Lo que nos sostiene es la trama que, al tensar, sostenemos; lo que nos adhiere son las emociones y lo que pasa en los encuentros, en el “presenteísmo” (Maffesoli, 2004, p. 41) como recorrido en el que vamos avanzando y construyendo. Comprendimos, entonces, que la comunidad acontece en tanto tenga instancias en las que peligra; que lo común se pone en juego cuando se evidencian y reflexionan de forma colectiva las rispideces. Mientras vivenciamos los encuentros, desarrollamos propuestas que van surgiendo, ensayamos y hacemos la radio. En ese mientras tanto se suceden los momentos en que “estamos siendo”, en que se realiza el deseo de “ser un grupo de verdad”. Y nos parece comprender que lograrlo tiene mucho que ver con el sentido que damos al espacio de comunicación comunitaria.

En todo caso, lo comunitario se asume como posibilidad de reinvención de lo social, en su posibilidad emancipadora, y en este sentido lo pensamos y hacemos desde el equipo. Puesto que la cárcel disciplina hasta los gestos y los movimientos corporales, dispone e impone, en un espacio de comunicación comunitaria apostamos a promover, ofrecer, proponer en un movimiento instituyente que asumimos como actores y actrices de lo que nos sostiene.

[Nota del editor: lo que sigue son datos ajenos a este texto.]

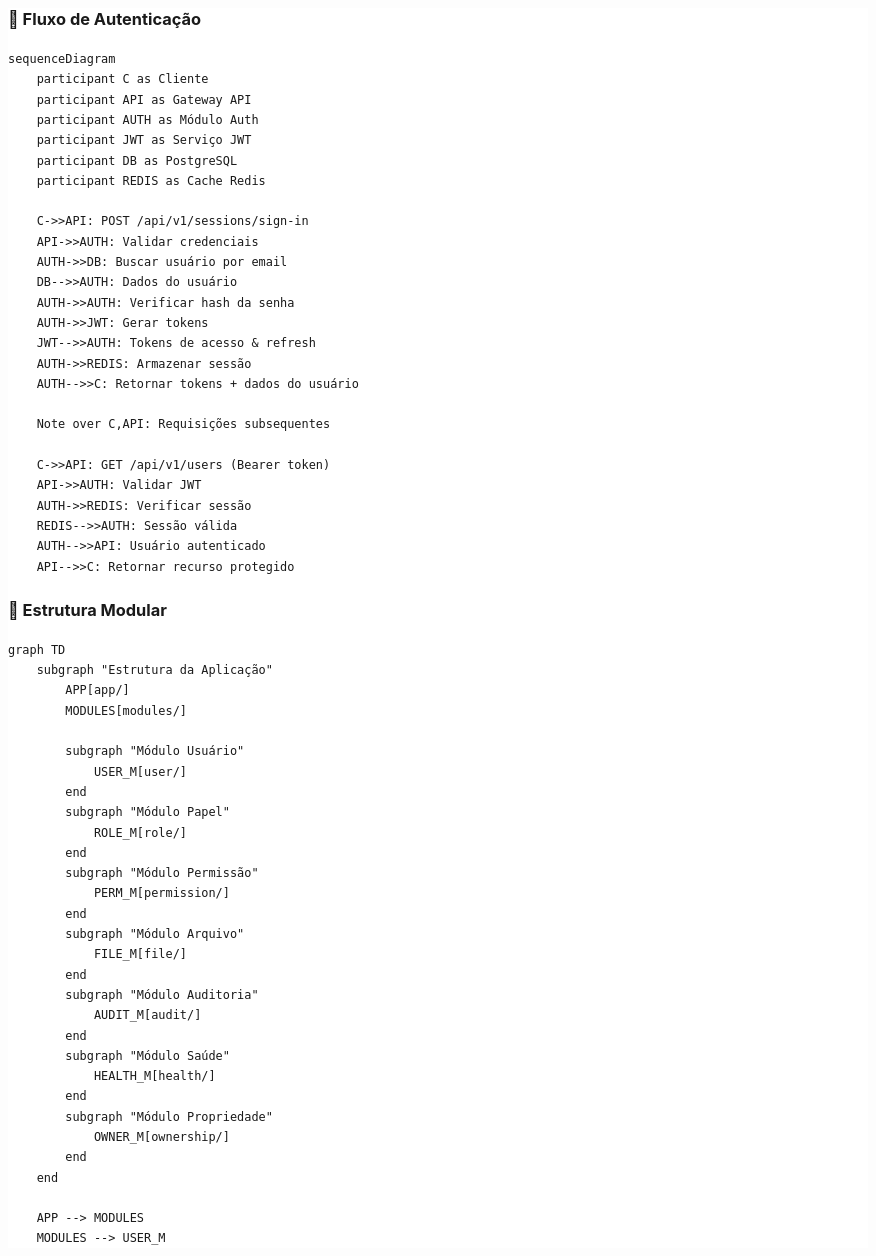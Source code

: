 ### 🔐 Fluxo de Autenticação

```mermaid
sequenceDiagram
    participant C as Cliente
    participant API as Gateway API
    participant AUTH as Módulo Auth
    participant JWT as Serviço JWT
    participant DB as PostgreSQL
    participant REDIS as Cache Redis

    C->>API: POST /api/v1/sessions/sign-in
    API->>AUTH: Validar credenciais
    AUTH->>DB: Buscar usuário por email
    DB-->>AUTH: Dados do usuário
    AUTH->>AUTH: Verificar hash da senha
    AUTH->>JWT: Gerar tokens
    JWT-->>AUTH: Tokens de acesso & refresh
    AUTH->>REDIS: Armazenar sessão
    AUTH-->>C: Retornar tokens + dados do usuário

    Note over C,API: Requisições subsequentes

    C->>API: GET /api/v1/users (Bearer token)
    API->>AUTH: Validar JWT
    AUTH->>REDIS: Verificar sessão
    REDIS-->>AUTH: Sessão válida
    AUTH-->>API: Usuário autenticado
    API-->>C: Retornar recurso protegido
```

### 📁 Estrutura Modular

```mermaid
graph TD
    subgraph "Estrutura da Aplicação"
        APP[app/]
        MODULES[modules/]

        subgraph "Módulo Usuário"
            USER_M[user/]
        end
        subgraph "Módulo Papel"
            ROLE_M[role/]
        end
        subgraph "Módulo Permissão"
            PERM_M[permission/]
        end
        subgraph "Módulo Arquivo"
            FILE_M[file/]
        end
        subgraph "Módulo Auditoria"
            AUDIT_M[audit/]
        end
        subgraph "Módulo Saúde"
            HEALTH_M[health/]
        end
        subgraph "Módulo Propriedade"
            OWNER_M[ownership/]
        end
    end

    APP --> MODULES
    MODULES --> USER_M
```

Subyace de nuestra parte el convencimiento que encontrar lo común que tenemos entre todos, nos acerca a un nos–otros que nos potencia y nos devuelve fortalecidos frente al individualismo y la pérdida de lazos sociales que impone el sistema. Nos permite construir otros sentidos —propios— frente a la univocidad y la homogeneización que imponen los medios masivos y ciertas instituciones. Otros sentidos sobre quiénes somos, sobre quiénes son los sujetos que circunstancialmente se encuentran privados de la libertad,; otros sentidos sobre quiénes podrían ser al correrse de las identidades estancas de “ser preso” o “ser delincuente”.